She has lived in several of the world’s major art cities, from Berlin to Brooklyn, but Luci Westphal chose St. Petersburg for her permanent home.

The affection she has for the city is reflected in her work.

A photographer and documentary filmmaker, Westphal developed (with an St. Petersburg Arts Alliance grant) a project called St. Pete Moving Still, which consists of standalone photo frames that show real time, looped videos of local nature. There’s no editing involved – her moving stills are, essentially, just nature photos that subtly and silently shift.

The word for this, although it doesn’t come up in conversation much, is biophilic – the incorporation of nature into the non-natural world (i.e. they’re nice to have in, say, an urban office).

For Creative Pinellas, she created Public Walls and In-Between Spaces, a life-sized wooden “shed” that offered viewers tranquil respite from the urban chaos and unrest depicted (through photos) on its outer walls.

German-born Westphal and her American artist husband, Scott Solary, have been St. Pete residents since 2018. They own a bungalow in Historic Kenwood. She also has a studio in the Arts Xchange, in the Warehouse Arts District.

No way does she feel like an outsider.

“I’ve never experienced anything like I have here,” Westphal says, “where it is such a strong community of art and art-adjacent people, supporters of the arts. I’ve been a filmmaker, a photographer, all these things, but I did not call myself an artist until I moved here.”

From Post-Historic St. Pete.

Her latest project, created with a grant from the Gobioff Foundation, is Post-Historic St. Pete. She refers to it as “a love letter to the city.” The show opens this week at two Central Avenue locations – Craftsman House Gallery (reception at 6 p.m. Thursday) and at the Forever Florida real estate agency (reception at 5 p.m. Saturday, during the St. Petersburg Arts Alliance’s Second Saturday ArtWalk).

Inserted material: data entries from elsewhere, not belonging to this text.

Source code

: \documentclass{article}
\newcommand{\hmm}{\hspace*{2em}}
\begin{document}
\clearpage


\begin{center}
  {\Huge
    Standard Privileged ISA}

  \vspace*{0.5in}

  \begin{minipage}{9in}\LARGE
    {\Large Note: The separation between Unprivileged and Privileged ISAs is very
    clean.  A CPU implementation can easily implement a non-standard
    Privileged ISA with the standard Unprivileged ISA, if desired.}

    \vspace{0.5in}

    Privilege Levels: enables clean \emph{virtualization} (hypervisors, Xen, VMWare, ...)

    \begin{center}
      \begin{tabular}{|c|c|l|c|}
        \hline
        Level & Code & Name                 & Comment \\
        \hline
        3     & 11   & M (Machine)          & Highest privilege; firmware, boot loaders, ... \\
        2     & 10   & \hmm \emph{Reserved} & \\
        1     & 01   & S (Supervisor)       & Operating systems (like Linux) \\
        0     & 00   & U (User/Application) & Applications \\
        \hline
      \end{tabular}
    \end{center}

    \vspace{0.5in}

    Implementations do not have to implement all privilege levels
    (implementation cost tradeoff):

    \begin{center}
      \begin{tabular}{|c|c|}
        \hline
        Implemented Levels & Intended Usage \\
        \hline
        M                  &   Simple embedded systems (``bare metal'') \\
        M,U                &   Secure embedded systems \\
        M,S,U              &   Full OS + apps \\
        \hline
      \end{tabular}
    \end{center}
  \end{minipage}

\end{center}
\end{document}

This ambitious creative undertaking consists of photographs chemically transferred onto found construction materials (wood, metal, glass and concrete); the glass is in the form of salvaged windows from demolished structures.

The photos depict remaining “old St. Pete” buildings in the shadow of nearby high-rises and other recent construction sites.

Certain construction site images have been transferred to discarded wood from the same site. This, Westphal says, is a statement about sustainability.

As with most art, she emphasizes, the deep determination of “meaning” ultimately falls to the viewer. “I don’t think an artist is neutral,” she admits. “And a documentary filmmaker isn’t truly neutral. Because you edit when you point your camera at something – which way you’re going to show it.

From Post-Historic St. Pete.

“So the statement of the show is ‘This is what’s happening,’ but I’m choosing how I’m showing it. I prefer, at this point, to not be as didactic in showing my work as my instincts are: I’d like to capture, and show, and tell, and I’m trying to really pull back on the tell.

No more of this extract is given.